▶ [Data provided]

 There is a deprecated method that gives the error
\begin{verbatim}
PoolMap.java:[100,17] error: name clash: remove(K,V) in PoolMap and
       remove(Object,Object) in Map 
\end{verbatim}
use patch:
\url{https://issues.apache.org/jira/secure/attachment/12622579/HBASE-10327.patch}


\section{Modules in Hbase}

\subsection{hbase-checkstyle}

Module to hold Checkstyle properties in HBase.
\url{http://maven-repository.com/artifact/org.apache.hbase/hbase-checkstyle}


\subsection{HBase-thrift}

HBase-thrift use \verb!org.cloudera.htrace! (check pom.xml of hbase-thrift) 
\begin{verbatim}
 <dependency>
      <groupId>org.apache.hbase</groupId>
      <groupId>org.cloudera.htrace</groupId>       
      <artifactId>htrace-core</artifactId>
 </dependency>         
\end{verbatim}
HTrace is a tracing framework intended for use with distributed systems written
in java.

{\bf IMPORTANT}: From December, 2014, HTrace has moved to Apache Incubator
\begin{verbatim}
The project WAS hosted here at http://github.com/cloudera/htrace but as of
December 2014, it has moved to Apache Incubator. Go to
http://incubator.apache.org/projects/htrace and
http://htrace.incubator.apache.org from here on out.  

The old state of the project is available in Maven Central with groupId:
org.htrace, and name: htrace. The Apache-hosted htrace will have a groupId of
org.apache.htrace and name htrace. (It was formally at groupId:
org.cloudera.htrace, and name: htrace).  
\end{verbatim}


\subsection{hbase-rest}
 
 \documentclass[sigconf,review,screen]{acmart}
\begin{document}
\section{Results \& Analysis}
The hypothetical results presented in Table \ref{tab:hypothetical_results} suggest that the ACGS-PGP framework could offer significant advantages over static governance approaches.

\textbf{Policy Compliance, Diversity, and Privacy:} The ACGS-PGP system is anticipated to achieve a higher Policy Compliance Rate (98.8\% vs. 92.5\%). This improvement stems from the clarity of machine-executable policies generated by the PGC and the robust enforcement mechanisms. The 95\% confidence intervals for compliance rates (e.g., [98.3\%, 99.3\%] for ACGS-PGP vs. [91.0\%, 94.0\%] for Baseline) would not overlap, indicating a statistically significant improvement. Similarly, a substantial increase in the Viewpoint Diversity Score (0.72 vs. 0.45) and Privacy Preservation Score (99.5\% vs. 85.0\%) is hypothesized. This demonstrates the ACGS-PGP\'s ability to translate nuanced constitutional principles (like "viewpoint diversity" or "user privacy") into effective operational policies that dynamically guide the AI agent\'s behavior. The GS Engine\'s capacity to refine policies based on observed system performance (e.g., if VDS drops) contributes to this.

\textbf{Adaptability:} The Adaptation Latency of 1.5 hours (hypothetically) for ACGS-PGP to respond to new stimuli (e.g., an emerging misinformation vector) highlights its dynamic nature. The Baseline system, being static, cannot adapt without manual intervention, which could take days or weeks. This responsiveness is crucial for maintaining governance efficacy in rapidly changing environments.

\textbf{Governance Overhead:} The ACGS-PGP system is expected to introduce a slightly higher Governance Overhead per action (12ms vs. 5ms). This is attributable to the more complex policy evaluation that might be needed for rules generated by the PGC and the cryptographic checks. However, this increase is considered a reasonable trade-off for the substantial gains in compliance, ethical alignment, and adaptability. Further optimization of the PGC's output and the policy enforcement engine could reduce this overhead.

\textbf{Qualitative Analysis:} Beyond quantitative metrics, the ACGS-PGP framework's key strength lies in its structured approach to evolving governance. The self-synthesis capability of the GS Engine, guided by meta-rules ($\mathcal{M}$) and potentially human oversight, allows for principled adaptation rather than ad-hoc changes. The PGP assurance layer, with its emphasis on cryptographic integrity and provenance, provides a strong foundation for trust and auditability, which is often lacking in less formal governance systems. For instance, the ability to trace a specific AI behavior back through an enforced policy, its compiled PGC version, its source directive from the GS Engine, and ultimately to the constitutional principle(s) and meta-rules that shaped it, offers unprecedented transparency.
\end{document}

▶ [Exercise goal] Copy all the records above precisely.

▶ [Response box]
 There is a deprecated method that gives the error
\begin{verbatim}
PoolMap.java:[100,17] error: name clash: remove(K,V) in PoolMap and
       remove(Object,Object) in Map 
\end{verbatim}
use patch:
\url{https://issues.apache.org/jira/secure/attachment/12622579/HBASE-10327.patch}


\section{Modules in Hbase}

\subsection{hbase-checkstyle}

Module to hold Checkstyle properties in HBase.
\url{http://maven-repository.com/artifact/org.apache.hbase/hbase-checkstyle}


\subsection{HBase-thrift}

HBase-thrift use \verb!org.cloudera.htrace! (check pom.xml of hbase-thrift) 
\begin{verbatim}
 <dependency>
      <groupId>org.apache.hbase</groupId>
      <groupId>org.cloudera.htrace</groupId>       
      <artifactId>htrace-core</artifactId>
 </dependency>         
\end{verbatim}
HTrace is a tracing framework intended for use with distributed systems written
in java.

{\bf IMPORTANT}: From December, 2014, HTrace has moved to Apache Incubator
\begin{verbatim}
The project WAS hosted here at http://github.com/cloudera/htrace but as of
December 2014, it has moved to Apache Incubator. Go to
http://incubator.apache.org/projects/htrace and
http://htrace.incubator.apache.org from here on out.  

The old state of the project is available in Maven Central with groupId:
org.htrace, and name: htrace. The Apache-hosted htrace will have a groupId of
org.apache.htrace and name htrace. (It was formally at groupId:
org.cloudera.htrace, and name: htrace).  
\end{verbatim}


\subsection{hbase-rest}
 
 \documentclass[sigconf,review,screen]{acmart}
\begin{document}
\section{Results \& Analysis}
The hypothetical results presented in Table \ref{tab:hypothetical_results} suggest that the ACGS-PGP framework could offer significant advantages over static governance approaches.

\textbf{Policy Compliance, Diversity, and Privacy:} The ACGS-PGP system is anticipated to achieve a higher Policy Compliance Rate (98.8\% vs. 92.5\%). This improvement stems from the clarity of machine-executable policies generated by the PGC and the robust enforcement mechanisms. The 95\% confidence intervals for compliance rates (e.g., [98.3\%, 99.3\%] for ACGS-PGP vs. [91.0\%, 94.0\%] for Baseline) would not overlap, indicating a statistically significant improvement. Similarly, a substantial increase in the Viewpoint Diversity Score (0.72 vs. 0.45) and Privacy Preservation Score (99.5\% vs. 85.0\%) is hypothesized. This demonstrates the ACGS-PGP\'s ability to translate nuanced constitutional principles (like "viewpoint diversity" or "user privacy") into effective operational policies that dynamically guide the AI agent\'s behavior. The GS Engine\'s capacity to refine policies based on observed system performance (e.g., if VDS drops) contributes to this.

\textbf{Adaptability:} The Adaptation Latency of 1.5 hours (hypothetically) for ACGS-PGP to respond to new stimuli (e.g., an emerging misinformation vector) highlights its dynamic nature. The Baseline system, being static, cannot adapt without manual intervention, which could take days or weeks. This responsiveness is crucial for maintaining governance efficacy in rapidly changing environments.

\textbf{Governance Overhead:} The ACGS-PGP system is expected to introduce a slightly higher Governance Overhead per action (12ms vs. 5ms). This is attributable to the more complex policy evaluation that might be needed for rules generated by the PGC and the cryptographic checks. However, this increase is considered a reasonable trade-off for the substantial gains in compliance, ethical alignment, and adaptability. Further optimization of the PGC's output and the policy enforcement engine could reduce this overhead.

\textbf{Qualitative Analysis:} Beyond quantitative metrics, the ACGS-PGP framework's key strength lies in its structured approach to evolving governance. The self-synthesis capability of the GS Engine, guided by meta-rules ($\mathcal{M}$) and potentially human oversight, allows for principled adaptation rather than ad-hoc changes. The PGP assurance layer, with its emphasis on cryptographic integrity and provenance, provides a strong foundation for trust and auditability, which is often lacking in less formal governance systems. For instance, the ability to trace a specific AI behavior back through an enforced policy, its compiled PGC version, its source directive from the GS Engine, and ultimately to the constitutional principle(s) and meta-rules that shaped it, offers unprecedented transparency.
\end{document}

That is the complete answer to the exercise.